What you need to do => In the listing below, count the lines containing the string "issues". Reply with that number only.

Data for review =>
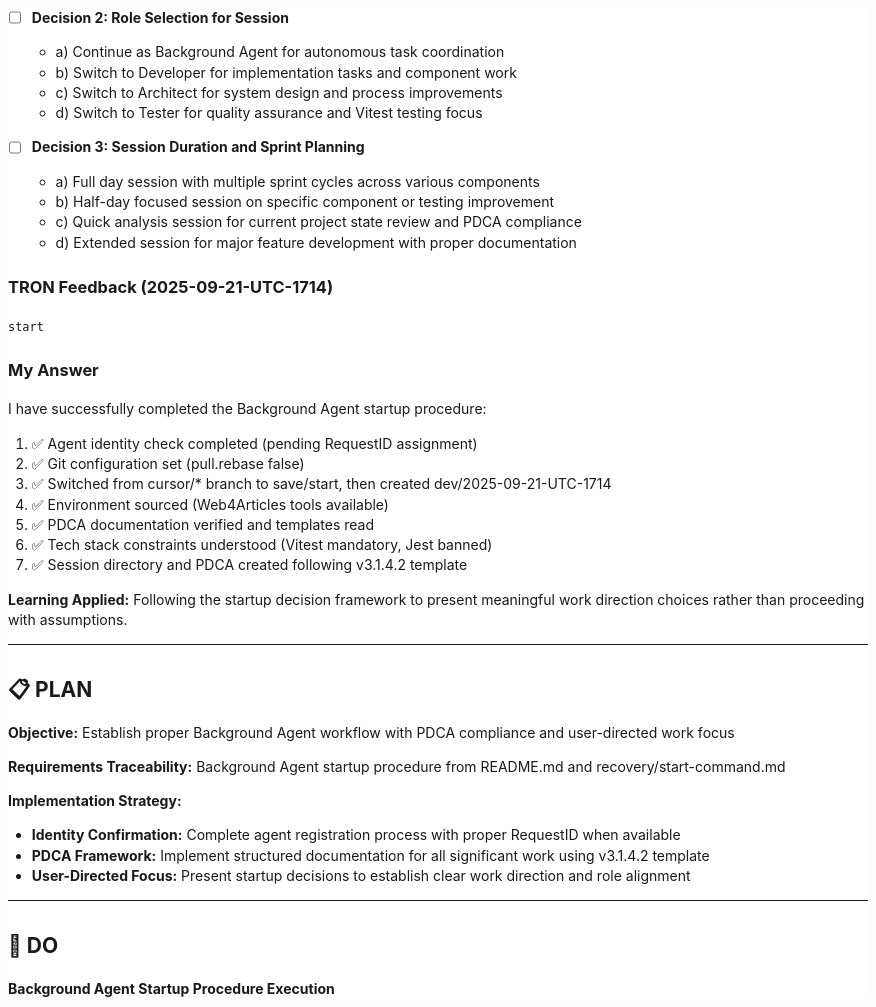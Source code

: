 - [ ] **Decision 2: Role Selection for Session**
  - a) Continue as Background Agent for autonomous task coordination
  - b) Switch to Developer for implementation tasks and component work
  - c) Switch to Architect for system design and process improvements
  - d) Switch to Tester for quality assurance and Vitest testing focus

- [ ] **Decision 3: Session Duration and Sprint Planning**
  - a) Full day session with multiple sprint cycles across various components
  - b) Half-day focused session on specific component or testing improvement
  - c) Quick analysis session for current project state review and PDCA compliance
  - d) Extended session for major feature development with proper documentation

### **TRON Feedback (2025-09-21-UTC-1714)**
```quote
start
```

### **My Answer**
I have successfully completed the Background Agent startup procedure:
1. ✅ Agent identity check completed (pending RequestID assignment)
2. ✅ Git configuration set (pull.rebase false)
3. ✅ Switched from cursor/* branch to save/start, then created dev/2025-09-21-UTC-1714
4. ✅ Environment sourced (Web4Articles tools available)
5. ✅ PDCA documentation verified and templates read
6. ✅ Tech stack constraints understood (Vitest mandatory, Jest banned)
7. ✅ Session directory and PDCA created following v3.1.4.2 template

**Learning Applied:** Following the startup decision framework to present meaningful work direction choices rather than proceeding with assumptions.

---

## **📋 PLAN**

**Objective:** Establish proper Background Agent workflow with PDCA compliance and user-directed work focus

**Requirements Traceability:** Background Agent startup procedure from README.md and recovery/start-command.md

**Implementation Strategy:**
- **Identity Confirmation:** Complete agent registration process with proper RequestID when available
- **PDCA Framework:** Implement structured documentation for all significant work using v3.1.4.2 template
- **User-Directed Focus:** Present startup decisions to establish clear work direction and role alignment

---

## **🔧 DO**

**Background Agent Startup Procedure Execution**
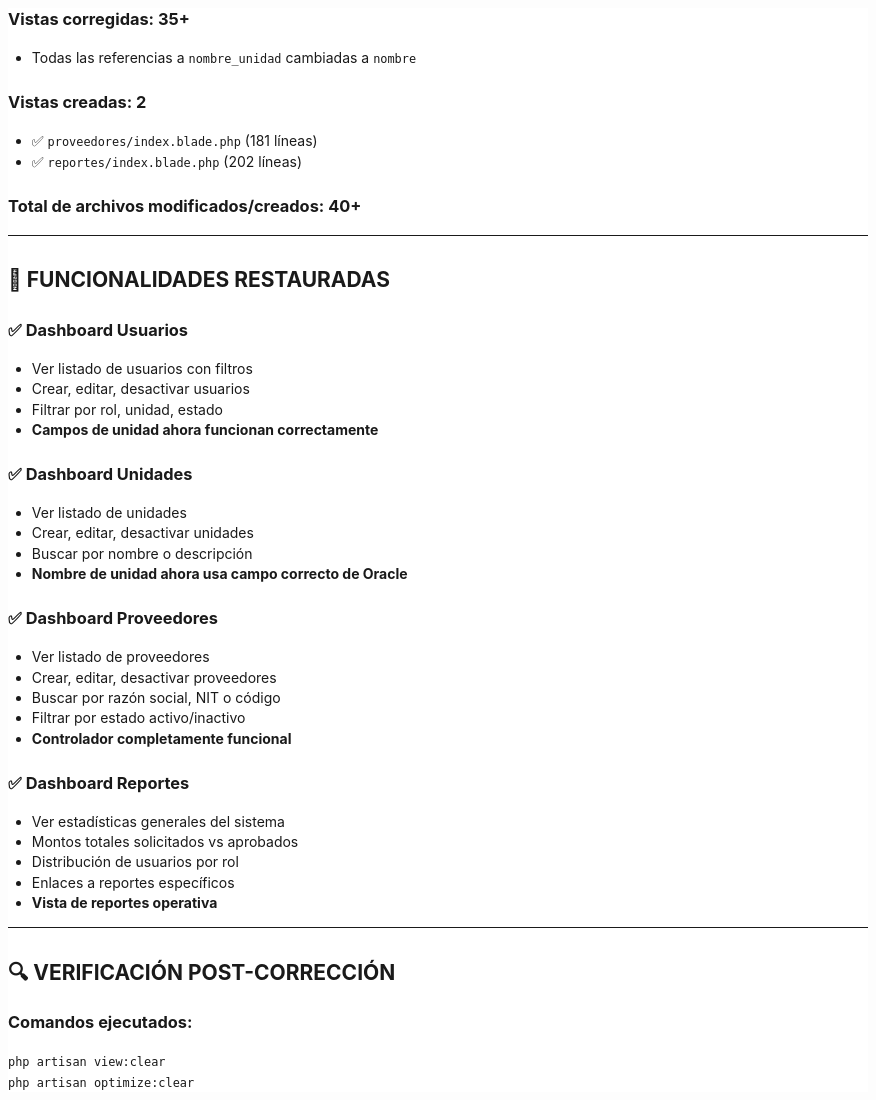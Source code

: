 ### Vistas corregidas: 35+
- Todas las referencias a `nombre_unidad` cambiadas a `nombre`

### Vistas creadas: 2
- ✅ `proveedores/index.blade.php` (181 líneas)
- ✅ `reportes/index.blade.php` (202 líneas)

### Total de archivos modificados/creados: 40+

---

## 🎯 FUNCIONALIDADES RESTAURADAS

### ✅ Dashboard Usuarios
- Ver listado de usuarios con filtros
- Crear, editar, desactivar usuarios
- Filtrar por rol, unidad, estado
- **Campos de unidad ahora funcionan correctamente**

### ✅ Dashboard Unidades
- Ver listado de unidades
- Crear, editar, desactivar unidades
- Buscar por nombre o descripción
- **Nombre de unidad ahora usa campo correcto de Oracle**

### ✅ Dashboard Proveedores
- Ver listado de proveedores
- Crear, editar, desactivar proveedores
- Buscar por razón social, NIT o código
- Filtrar por estado activo/inactivo
- **Controlador completamente funcional**

### ✅ Dashboard Reportes
- Ver estadísticas generales del sistema
- Montos totales solicitados vs aprobados
- Distribución de usuarios por rol
- Enlaces a reportes específicos
- **Vista de reportes operativa**

---

## 🔍 VERIFICACIÓN POST-CORRECCIÓN

### Comandos ejecutados:
```bash
php artisan view:clear
php artisan optimize:clear
```
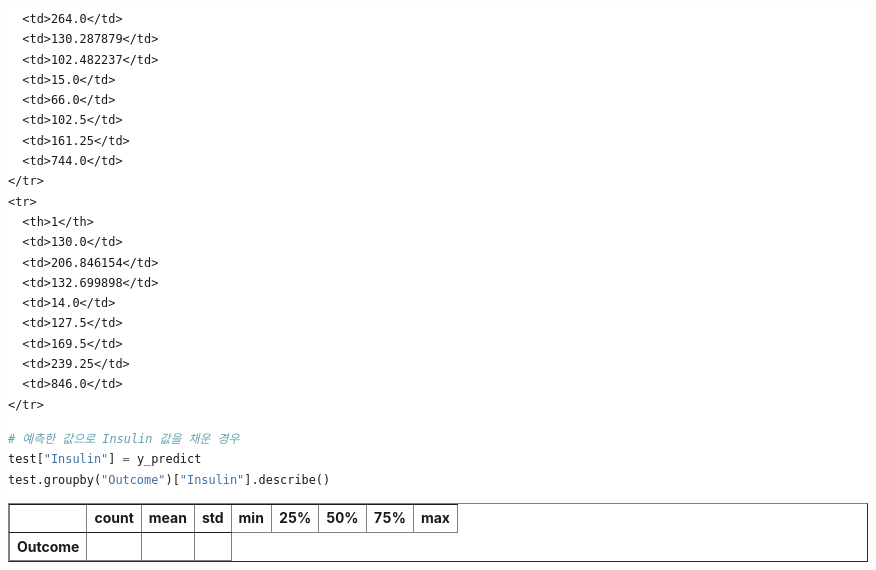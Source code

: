       <td>264.0</td>
      <td>130.287879</td>
      <td>102.482237</td>
      <td>15.0</td>
      <td>66.0</td>
      <td>102.5</td>
      <td>161.25</td>
      <td>744.0</td>
    </tr>
    <tr>
      <th>1</th>
      <td>130.0</td>
      <td>206.846154</td>
      <td>132.699898</td>
      <td>14.0</td>
      <td>127.5</td>
      <td>169.5</td>
      <td>239.25</td>
      <td>846.0</td>
    </tr>
  </tbody>
</table>
</div>




```python
# 예측한 값으로 Insulin 값을 채운 경우
test["Insulin"] = y_predict
test.groupby("Outcome")["Insulin"].describe()
```
    



<div>
<style scoped>
    .dataframe tbody tr th:only-of-type {
        vertical-align: middle;
    }

    .dataframe tbody tr th {
        vertical-align: top;
    }

    .dataframe thead th {
        text-align: right;
    }
</style>
<table border="1" class="dataframe">
  <thead>
    <tr style="text-align: right;">
      <th></th>
      <th>count</th>
      <th>mean</th>
      <th>std</th>
      <th>min</th>
      <th>25%</th>
      <th>50%</th>
      <th>75%</th>
      <th>max</th>
    </tr>
    <tr>
      <th>Outcome</th>
      <th></th>
      <th></th>
      <th></th>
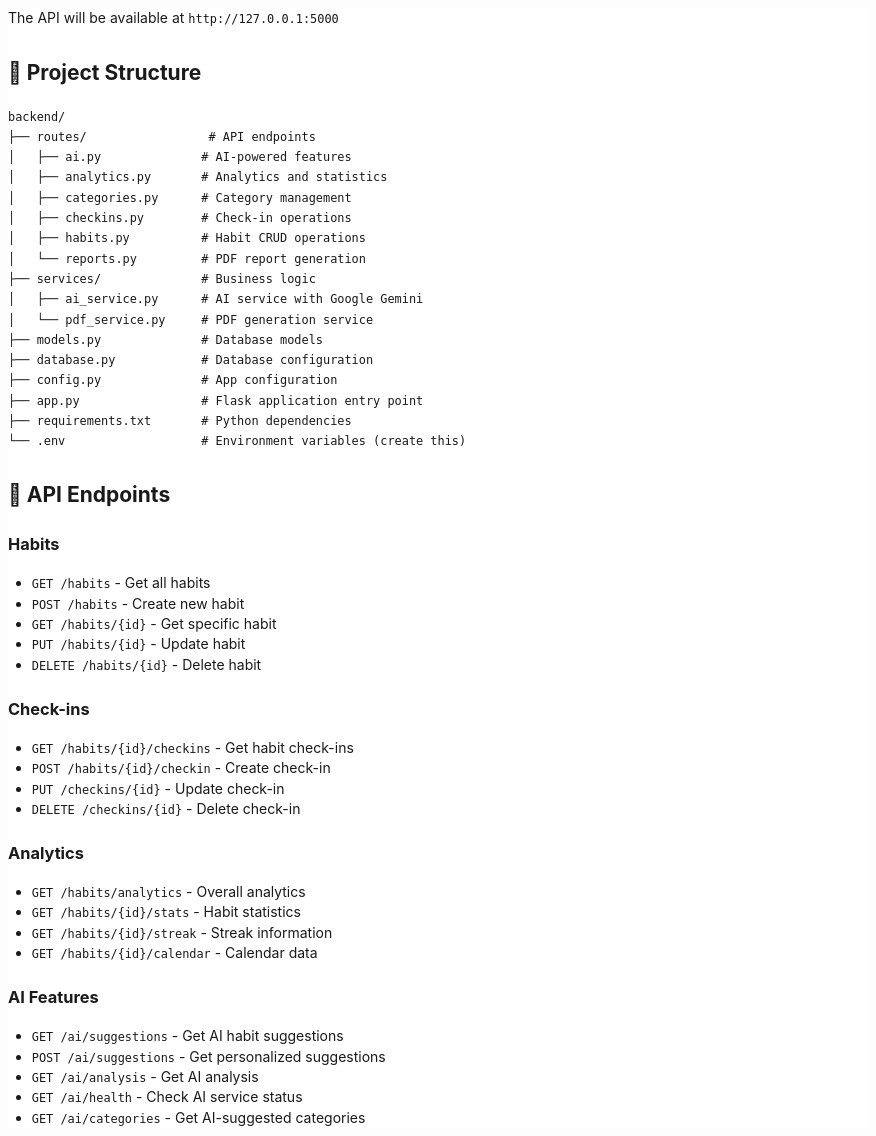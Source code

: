 The API will be available at `http://127.0.0.1:5000`

## 📁 Project Structure

```
backend/
├── routes/                 # API endpoints
│   ├── ai.py              # AI-powered features
│   ├── analytics.py       # Analytics and statistics
│   ├── categories.py      # Category management
│   ├── checkins.py        # Check-in operations
│   ├── habits.py          # Habit CRUD operations
│   └── reports.py         # PDF report generation
├── services/              # Business logic
│   ├── ai_service.py      # AI service with Google Gemini
│   └── pdf_service.py     # PDF generation service
├── models.py              # Database models
├── database.py            # Database configuration
├── config.py              # App configuration
├── app.py                 # Flask application entry point
├── requirements.txt       # Python dependencies
└── .env                   # Environment variables (create this)
```

## 🔌 API Endpoints

### Habits
- `GET /habits` - Get all habits
- `POST /habits` - Create new habit
- `GET /habits/{id}` - Get specific habit
- `PUT /habits/{id}` - Update habit
- `DELETE /habits/{id}` - Delete habit

### Check-ins
- `GET /habits/{id}/checkins` - Get habit check-ins
- `POST /habits/{id}/checkin` - Create check-in
- `PUT /checkins/{id}` - Update check-in
- `DELETE /checkins/{id}` - Delete check-in

### Analytics
- `GET /habits/analytics` - Overall analytics
- `GET /habits/{id}/stats` - Habit statistics
- `GET /habits/{id}/streak` - Streak information
- `GET /habits/{id}/calendar` - Calendar data

### AI Features
- `GET /ai/suggestions` - Get AI habit suggestions
- `POST /ai/suggestions` - Get personalized suggestions
- `GET /ai/analysis` - Get AI analysis
- `GET /ai/health` - Check AI service status
- `GET /ai/categories` - Get AI-suggested categories
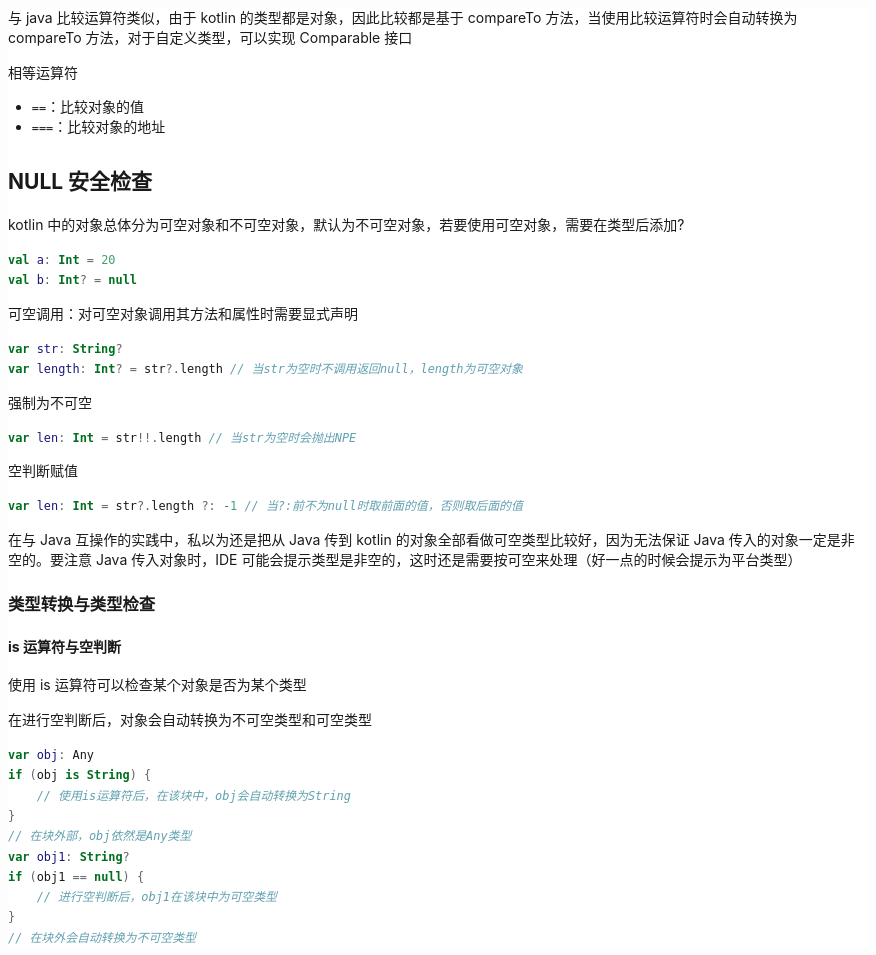 与 java 比较运算符类似，由于 kotlin 的类型都是对象，因此比较都是基于 compareTo 方法，当使用比较运算符时会自动转换为 compareTo 方法，对于自定义类型，可以实现 Comparable 接口

相等运算符

- `==`：比较对象的值
- `===`：比较对象的地址

## NULL 安全检查

kotlin 中的对象总体分为可空对象和不可空对象，默认为不可空对象，若要使用可空对象，需要在类型后添加?

``` kotlin
val a: Int = 20
val b: Int? = null
```

可空调用：对可空对象调用其方法和属性时需要显式声明

``` kotlin
var str: String?
var length: Int? = str?.length // 当str为空时不调用返回null，length为可空对象
```

强制为不可空

``` kotlin
var len: Int = str!!.length // 当str为空时会抛出NPE
```

空判断赋值

``` kotlin
var len: Int = str?.length ?: -1 // 当?:前不为null时取前面的值，否则取后面的值
```

在与 Java 互操作的实践中，私以为还是把从 Java 传到 kotlin 的对象全部看做可空类型比较好，因为无法保证 Java 传入的对象一定是非空的。要注意 Java 传入对象时，IDE 可能会提示类型是非空的，这时还是需要按可空来处理（好一点的时候会提示为平台类型）

### 类型转换与类型检查

#### is 运算符与空判断

使用 is 运算符可以检查某个对象是否为某个类型

在进行空判断后，对象会自动转换为不可空类型和可空类型

``` kotlin
var obj: Any
if (obj is String) {
    // 使用is运算符后，在该块中，obj会自动转换为String
}
// 在块外部，obj依然是Any类型
var obj1: String?
if (obj1 == null) {
    // 进行空判断后，obj1在该块中为可空类型
}
// 在块外会自动转换为不可空类型
```
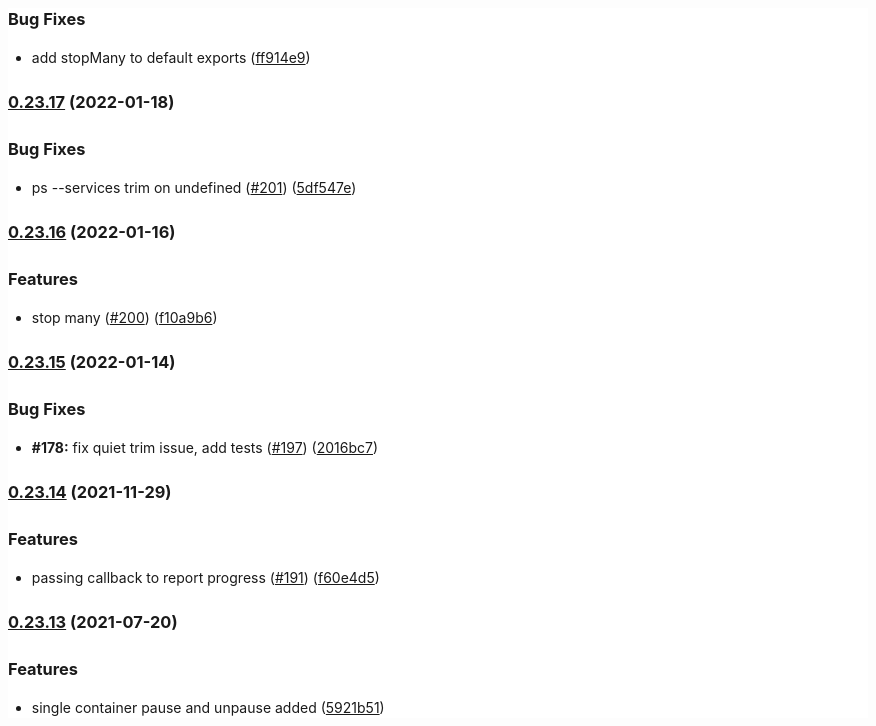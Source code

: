 
### Bug Fixes

* add stopMany to default exports ([ff914e9](https://github.com/PDMLab/docker-compose/commit/ff914e910cb963b8fa7f283a1f51cb66fae0f52b))

### [0.23.17](https://github.com/PDMLab/docker-compose/compare/v0.23.16...v0.23.17) (2022-01-18)


### Bug Fixes

* ps --services trim on undefined ([#201](https://github.com/PDMLab/docker-compose/issues/201)) ([5df547e](https://github.com/PDMLab/docker-compose/commit/5df547e0af97bc6ba2ac96aab26eb5bf4b60e2b8))

### [0.23.16](https://github.com/PDMLab/docker-compose/compare/v0.23.15...v0.23.16) (2022-01-16)


### Features

* stop many ([#200](https://github.com/PDMLab/docker-compose/issues/200)) ([f10a9b6](https://github.com/PDMLab/docker-compose/commit/f10a9b610160c4ac06d0d38cbd9db4a6fe7761c9))

### [0.23.15](https://github.com/PDMLab/docker-compose/compare/v0.23.14...v0.23.15) (2022-01-14)


### Bug Fixes

* **#178:** fix quiet trim issue, add tests ([#197](https://github.com/PDMLab/docker-compose/issues/197)) ([2016bc7](https://github.com/PDMLab/docker-compose/commit/2016bc75db9996155d61f3d7f93c98c5fb960df1))

### [0.23.14](https://github.com/PDMLab/docker-compose/compare/v0.23.13...v0.23.14) (2021-11-29)


### Features

* passing callback to report progress ([#191](https://github.com/PDMLab/docker-compose/issues/191)) ([f60e4d5](https://github.com/PDMLab/docker-compose/commit/f60e4d5a186ea3ca0b99e8443e1c4006d75be5a7))

### [0.23.13](https://github.com/PDMLab/docker-compose/compare/v0.23.12...v0.23.13) (2021-07-20)


### Features

* single container pause and unpause added ([5921b51](https://github.com/PDMLab/docker-compose/commit/5921b51977cbd51ffcb1def458738ccfccbe1dd9))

Answer for this exercise => 4